Stem cell genes seek each other in the cell nucleus. So a study by the Hubrecht Institute in Utrecht, the Netherlands, has found, published this week in Nature. 'It’s a new way of looking at DNA.'
Prof. Dr. Wouter de Laat of the Hubrecht Institute and his colleagues have shown that DNA strings in embryonic stem cells are folded in a unique manner. The DNA appears to be folded in such a way that all ‘stem cell genes’ are located close to each other. The activity of these genes ensures that stem cells remain stem cells and they do not change into other types of cells.
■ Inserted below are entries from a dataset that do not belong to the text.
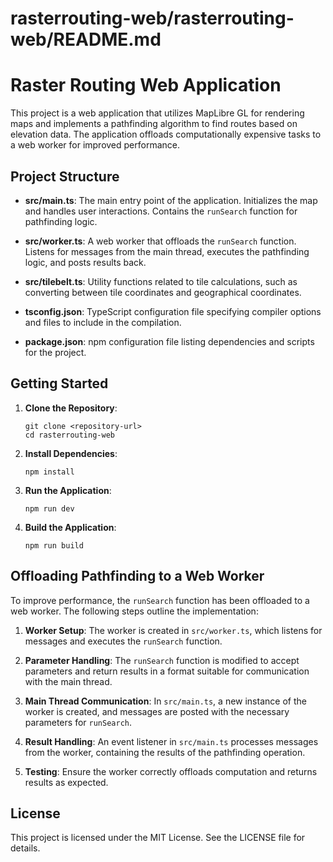 # rasterrouting-web/rasterrouting-web/README.md

# Raster Routing Web Application

This project is a web application that utilizes MapLibre GL for rendering maps and implements a pathfinding algorithm to find routes based on elevation data. The application offloads computationally expensive tasks to a web worker for improved performance.

## Project Structure

- **src/main.ts**: The main entry point of the application. Initializes the map and handles user interactions. Contains the `runSearch` function for pathfinding logic.
  
- **src/worker.ts**: A web worker that offloads the `runSearch` function. Listens for messages from the main thread, executes the pathfinding logic, and posts results back.

- **src/tilebelt.ts**: Utility functions related to tile calculations, such as converting between tile coordinates and geographical coordinates.

- **tsconfig.json**: TypeScript configuration file specifying compiler options and files to include in the compilation.

- **package.json**: npm configuration file listing dependencies and scripts for the project.

## Getting Started

1. **Clone the Repository**:
   ```
   git clone <repository-url>
   cd rasterrouting-web
   ```

2. **Install Dependencies**:
   ```
   npm install
   ```

3. **Run the Application**:
   ```
   npm run dev
   ```

4. **Build the Application**:
   ```
   npm run build
   ```

## Offloading Pathfinding to a Web Worker

To improve performance, the `runSearch` function has been offloaded to a web worker. The following steps outline the implementation:

1. **Worker Setup**: The worker is created in `src/worker.ts`, which listens for messages and executes the `runSearch` function.

2. **Parameter Handling**: The `runSearch` function is modified to accept parameters and return results in a format suitable for communication with the main thread.

3. **Main Thread Communication**: In `src/main.ts`, a new instance of the worker is created, and messages are posted with the necessary parameters for `runSearch`.

4. **Result Handling**: An event listener in `src/main.ts` processes messages from the worker, containing the results of the pathfinding operation.

5. **Testing**: Ensure the worker correctly offloads computation and returns results as expected.

## License

This project is licensed under the MIT License. See the LICENSE file for details. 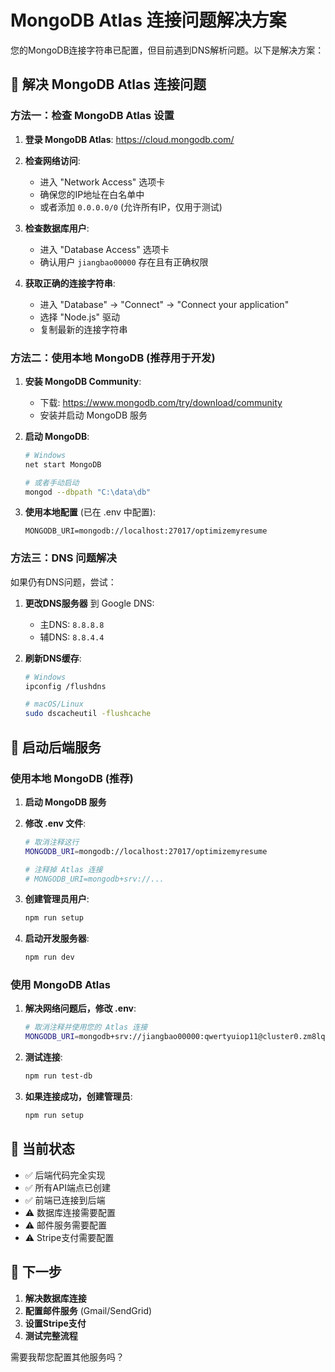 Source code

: # MongoDB Atlas 连接问题解决方案

您的MongoDB连接字符串已配置，但目前遇到DNS解析问题。以下是解决方案：

## 🔧 解决 MongoDB Atlas 连接问题

### 方法一：检查 MongoDB Atlas 设置

1. **登录 MongoDB Atlas**: https://cloud.mongodb.com/
2. **检查网络访问**:
   - 进入 "Network Access" 选项卡
   - 确保您的IP地址在白名单中
   - 或者添加 `0.0.0.0/0` (允许所有IP，仅用于测试)

3. **检查数据库用户**:
   - 进入 "Database Access" 选项卡
   - 确认用户 `jiangbao00000` 存在且有正确权限

4. **获取正确的连接字符串**:
   - 进入 "Database" → "Connect" → "Connect your application"
   - 选择 "Node.js" 驱动
   - 复制最新的连接字符串

### 方法二：使用本地 MongoDB (推荐用于开发)

1. **安装 MongoDB Community**:
   - 下载: https://www.mongodb.com/try/download/community
   - 安装并启动 MongoDB 服务

2. **启动 MongoDB**:
   ```bash
   # Windows
   net start MongoDB
   
   # 或者手动启动
   mongod --dbpath "C:\data\db"
   ```

3. **使用本地配置** (已在 .env 中配置):
   ```
   MONGODB_URI=mongodb://localhost:27017/optimizemyresume
   ```

### 方法三：DNS 问题解决

如果仍有DNS问题，尝试：

1. **更改DNS服务器** 到 Google DNS:
   - 主DNS: `8.8.8.8`
   - 辅DNS: `8.8.4.4`

2. **刷新DNS缓存**:
   ```bash
   # Windows
   ipconfig /flushdns
   
   # macOS/Linux
   sudo dscacheutil -flushcache
   ```

## 🚀 启动后端服务

### 使用本地 MongoDB (推荐)

1. **启动 MongoDB 服务**
2. **修改 .env 文件**:
   ```bash
   # 取消注释这行
   MONGODB_URI=mongodb://localhost:27017/optimizemyresume
   
   # 注释掉 Atlas 连接
   # MONGODB_URI=mongodb+srv://...
   ```

3. **创建管理员用户**:
   ```bash
   npm run setup
   ```

4. **启动开发服务器**:
   ```bash
   npm run dev
   ```

### 使用 MongoDB Atlas

1. **解决网络问题后，修改 .env**:
   ```bash
   # 取消注释并使用您的 Atlas 连接
   MONGODB_URI=mongodb+srv://jiangbao00000:qwertyuiop11@cluster0.zm8lql0.mongodb.net/optimizemyresume?retryWrites=true&w=majority&appName=Cluster0
   ```

2. **测试连接**:
   ```bash
   npm run test-db
   ```

3. **如果连接成功，创建管理员**:
   ```bash
   npm run setup
   ```

## 📝 当前状态

- ✅ 后端代码完全实现
- ✅ 所有API端点已创建
- ✅ 前端已连接到后端
- ⚠️ 数据库连接需要配置
- ⚠️ 邮件服务需要配置
- ⚠️ Stripe支付需要配置

## 🔄 下一步

1. **解决数据库连接**
2. **配置邮件服务** (Gmail/SendGrid)
3. **设置Stripe支付**
4. **测试完整流程**

需要我帮您配置其他服务吗？ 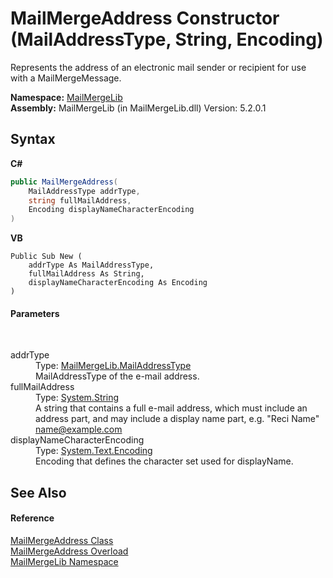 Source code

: # MailMergeAddress Constructor (MailAddressType, String, Encoding)
 

Represents the address of an electronic mail sender or recipient for use with a MailMergeMessage.

**Namespace:**&nbsp;<a href="31c6ebbe-d683-7561-7308-5a5ee1f76bf5">MailMergeLib</a><br />**Assembly:**&nbsp;MailMergeLib (in MailMergeLib.dll) Version: 5.2.0.1

## Syntax

**C#**<br />
``` C#
public MailMergeAddress(
	MailAddressType addrType,
	string fullMailAddress,
	Encoding displayNameCharacterEncoding
)
```

**VB**<br />
``` VB
Public Sub New ( 
	addrType As MailAddressType,
	fullMailAddress As String,
	displayNameCharacterEncoding As Encoding
)
```


#### Parameters
&nbsp;<dl><dt>addrType</dt><dd>Type: <a href="de81dac2-6827-7f76-42d4-a46db6314525">MailMergeLib.MailAddressType</a><br />MailAddressType of the e-mail address.</dd><dt>fullMailAddress</dt><dd>Type: <a href="http://msdn2.microsoft.com/en-us/library/s1wwdcbf" target="_blank">System.String</a><br />A string that contains a full e-mail address, which must include an address part, and may include a display name part, e.g. "Reci Name" <name@example.com></dd><dt>displayNameCharacterEncoding</dt><dd>Type: <a href="http://msdn2.microsoft.com/en-us/library/86hf4sb8" target="_blank">System.Text.Encoding</a><br />Encoding that defines the character set used for displayName.</dd></dl>

## See Also


#### Reference
<a href="5f52c2f4-422e-95db-0cd4-02a5b76d46eb">MailMergeAddress Class</a><br /><a href="ec75e5d7-f77d-5419-47f6-c5db5f0805e1">MailMergeAddress Overload</a><br /><a href="31c6ebbe-d683-7561-7308-5a5ee1f76bf5">MailMergeLib Namespace</a><br /> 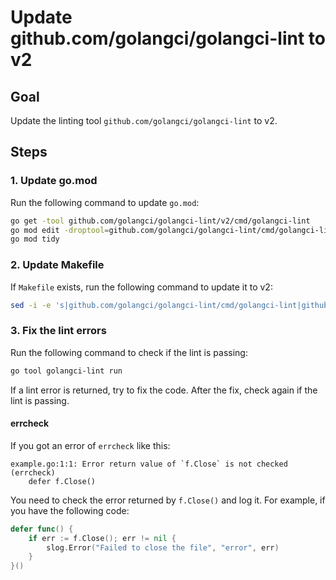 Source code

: # Update github.com/golangci/golangci-lint to v2

## Goal

Update the linting tool `github.com/golangci/golangci-lint` to v2.

## Steps

### 1. Update go.mod

Run the following command to update `go.mod`:

```bash
go get -tool github.com/golangci/golangci-lint/v2/cmd/golangci-lint
go mod edit -droptool=github.com/golangci/golangci-lint/cmd/golangci-lint
go mod tidy
```

### 2. Update Makefile

If `Makefile` exists, run the following command to update it to v2:

```bash
sed -i -e 's|github.com/golangci/golangci-lint/cmd/golangci-lint|github.com/golangci/golangci-lint/v2/cmd/golangci-lint|g' Makefile
```

### 3. Fix the lint errors

Run the following command to check if the lint is passing:

```bash
go tool golangci-lint run
```

If a lint error is returned, try to fix the code.
After the fix, check again if the lint is passing.

#### errcheck

If you got an error of `errcheck` like this:

```
example.go:1:1: Error return value of `f.Close` is not checked (errcheck)
	defer f.Close()
```

You need to check the error returned by `f.Close()` and log it.
For example, if you have the following code:

```go
defer func() {
    if err := f.Close(); err != nil {
        slog.Error("Failed to close the file", "error", err)
    }
}()
```
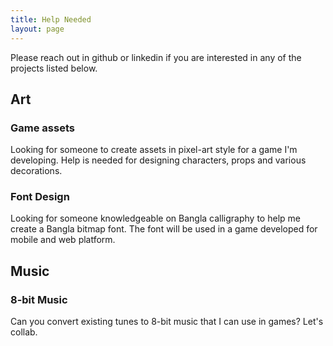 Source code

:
 ```yaml
---
title: Help Needed
layout: page
---
```


Please reach out in github or linkedin if you are interested in any of the projects listed below.

## Art

### Game assets

Looking for someone to create assets in pixel-art style for a game I'm developing. Help is needed for designing characters, props and various decorations.

### Font Design

Looking for someone knowledgeable on Bangla calligraphy to help me create a Bangla bitmap font. The font will be used in a game developed for mobile and web platform.

## Music

### 8-bit Music

Can you convert existing tunes to 8-bit music that I can use in games? Let's collab.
The so-called stem cell factors are responsible for the special DNA folding in embryonic stem cells. These are proteins that can only be found in stem cells and with which normal cells can be reprogrammed into stem cells. Without these proteins, stem cells lose their unique DNA folding. The proteins attach to DNA strings in various places and ‘pull’ the strings together.
'We don’t know exactly why these genes have to be so close to each other”, says de Laat. “But of course it’s entirely possible that this will allow the stem cell genes to be sequenced in an improved and more stable manner. It makes stem cells more robust.'
The findings by de Laat and his colleagues underline the importance of the three-dimensional organization of DNA strings. It was previously thought that only the sequence of the genetic letters in the DNA was important. But it seems that it is important for genes with a comparable role to literally be close to each other. 'This is a new way of looking at DNA. The spatial organization of the DNA actually forms an additional control layer.'
De Laat and his colleagues outline their findings on July 24, 2013 in Nature. Biologist Prof. Dr. Wouter de Laat is group leader at the Hubrecht Institute. He specializes in making DNA folding in the cell nucleus visible. In the long run, the findings from the study will contribute to ‘regenerative medicine’ and could lead to new insights into the origins of diseases. The Hubrecht Institute is a research institute of the Royal Netherlands Academy of Arts and Sciences and collaborates closely with University Medical Center Utrecht.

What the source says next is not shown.